And this art, this art of the day and hour, competes not merely with the appeal and the popularity of the theatrical spectator, but directly with theatrical methods, the methods of stage illusion. The art of the ballet counts for much; in the evolution of many favorite effects of contemporary drawing, and not merely because Degas has drawn dancers, with his reserved, essentially classical mastery of form. By its rapidity of flight within bounds, by its bird-like and flower-like caprice of color and motion, by that appeal to the imagination which comes from its silence (to which music is but like an accompanying shadow, so closely, so discreetly, does it follow the feet of the dancers), by its appeal to the eyes and to the senses, its adorable artificiality, the ballet has tempted almost every draughtsman, as the interiors of music-halls have also been singularly tempting, with their extraordinary tricks of light, their suddenness of gesture, their triumphant tinsel, their fantastic humanity. And pantomime, too, in the French and correct, rather than in the English and incorrect, sense of the word, has had its significant influence. In those pathetic gaieties of Willette, in the windy laughter of the frivolities of Cheret, it is the masquerades, the English clown or acrobat seen at the Folies-Bergère, painted people mimicking puppets, who have begotten this masquerading humanity of posters and illustrated papers. And the point of view is the point of view of Pierrot—
le subtil genie De sa malice infinie De poete-grimacier— (Verlaine's "Pierrot Gamin.")

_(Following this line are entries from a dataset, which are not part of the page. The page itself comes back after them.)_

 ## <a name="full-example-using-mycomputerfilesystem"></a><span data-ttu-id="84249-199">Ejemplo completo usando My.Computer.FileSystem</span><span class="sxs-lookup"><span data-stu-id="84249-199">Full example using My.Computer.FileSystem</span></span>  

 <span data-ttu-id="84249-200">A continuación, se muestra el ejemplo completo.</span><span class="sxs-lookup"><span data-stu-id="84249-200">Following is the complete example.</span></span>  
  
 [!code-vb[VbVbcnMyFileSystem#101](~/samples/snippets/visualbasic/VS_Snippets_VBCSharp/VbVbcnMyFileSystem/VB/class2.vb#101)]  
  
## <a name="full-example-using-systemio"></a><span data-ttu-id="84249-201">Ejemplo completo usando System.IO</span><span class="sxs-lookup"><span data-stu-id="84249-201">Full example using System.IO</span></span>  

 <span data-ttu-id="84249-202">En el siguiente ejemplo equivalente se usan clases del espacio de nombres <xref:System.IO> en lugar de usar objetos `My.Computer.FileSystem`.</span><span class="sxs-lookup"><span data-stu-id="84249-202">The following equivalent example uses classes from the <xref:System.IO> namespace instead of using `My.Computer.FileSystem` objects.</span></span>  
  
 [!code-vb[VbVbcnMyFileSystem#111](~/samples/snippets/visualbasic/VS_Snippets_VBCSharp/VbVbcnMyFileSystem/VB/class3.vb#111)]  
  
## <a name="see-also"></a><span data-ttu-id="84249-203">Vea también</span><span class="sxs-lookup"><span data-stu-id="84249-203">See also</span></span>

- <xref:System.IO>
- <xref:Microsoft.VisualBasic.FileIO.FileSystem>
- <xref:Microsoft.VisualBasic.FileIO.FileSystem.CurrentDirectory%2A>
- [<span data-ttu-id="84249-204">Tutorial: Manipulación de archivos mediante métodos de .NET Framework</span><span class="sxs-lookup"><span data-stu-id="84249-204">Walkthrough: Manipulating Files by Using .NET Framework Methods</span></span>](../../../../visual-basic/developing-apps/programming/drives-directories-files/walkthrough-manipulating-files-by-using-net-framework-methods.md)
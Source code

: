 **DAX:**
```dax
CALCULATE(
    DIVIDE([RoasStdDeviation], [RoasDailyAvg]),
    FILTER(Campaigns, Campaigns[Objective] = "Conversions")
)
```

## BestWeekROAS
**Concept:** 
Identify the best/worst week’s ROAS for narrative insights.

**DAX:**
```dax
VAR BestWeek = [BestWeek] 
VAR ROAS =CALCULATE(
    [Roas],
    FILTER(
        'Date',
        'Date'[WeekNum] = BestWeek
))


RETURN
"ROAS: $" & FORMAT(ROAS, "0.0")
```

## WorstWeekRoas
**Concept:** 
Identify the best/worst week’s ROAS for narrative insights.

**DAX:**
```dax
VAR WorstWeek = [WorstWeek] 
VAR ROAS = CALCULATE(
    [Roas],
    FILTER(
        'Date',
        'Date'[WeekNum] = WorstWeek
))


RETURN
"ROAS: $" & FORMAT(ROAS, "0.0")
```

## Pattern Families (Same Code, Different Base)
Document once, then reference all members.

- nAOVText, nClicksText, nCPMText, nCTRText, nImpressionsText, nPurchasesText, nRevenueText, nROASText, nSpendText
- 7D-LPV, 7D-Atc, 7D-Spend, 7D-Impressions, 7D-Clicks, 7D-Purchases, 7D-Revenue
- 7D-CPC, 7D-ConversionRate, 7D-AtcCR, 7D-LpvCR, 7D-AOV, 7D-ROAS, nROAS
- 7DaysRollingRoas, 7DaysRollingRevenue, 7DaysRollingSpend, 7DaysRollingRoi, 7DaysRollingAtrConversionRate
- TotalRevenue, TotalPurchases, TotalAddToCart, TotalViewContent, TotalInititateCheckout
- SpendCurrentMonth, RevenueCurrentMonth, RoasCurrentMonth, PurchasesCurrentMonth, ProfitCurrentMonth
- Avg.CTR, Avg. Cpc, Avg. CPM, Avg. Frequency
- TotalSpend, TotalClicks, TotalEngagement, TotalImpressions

IN Rodin's drawings there is little of the delicacy of beauty. And here, it would seem (if indeed accident did not enter so largely into the matter) that a point in sentiment had been reached in which the perverse idealism of Baudelaire has disappeared, and a simpler kind of cynicism takes its place. In these astonishing drawings from the nude we see woman carried to a farther point of simplicity than even in Degas: woman the animal; woman, in a strange sense, the idol. Not even the Japanese have simplified drawing to this illuminating scrawl of four lines, enclosing the whole mystery of the flesh.
Degas, also, has done something that neither the painter nor the draughtsman of Europe has ever done. He studies nature under the paint by which woman, after all, makes herself more woman; the ensign of her trade, her flag as the enemy. He gets the nature of this artificial thing,—that the Japanese had in a sense invented—and the skin underneath it, and the soul under the skin. Watteau and the Court painters have given us the dainty exterior charm of the masquerade, woman when she plays at being woman, among "lyres and flutes." Degas has done much more than this, with other elements in his pure design. The drawing of Degas, setting itself new tasks, exercises its technique upon shapeless bodies in tubs, and the strained muscles of the dancer's leg as she does "side-practice." What he has not done, and others in our time have done, is taking all the ugliness of sex disguising itself for its own ends: that new nature which vice and custom make out of the honest curves and colors of natural things.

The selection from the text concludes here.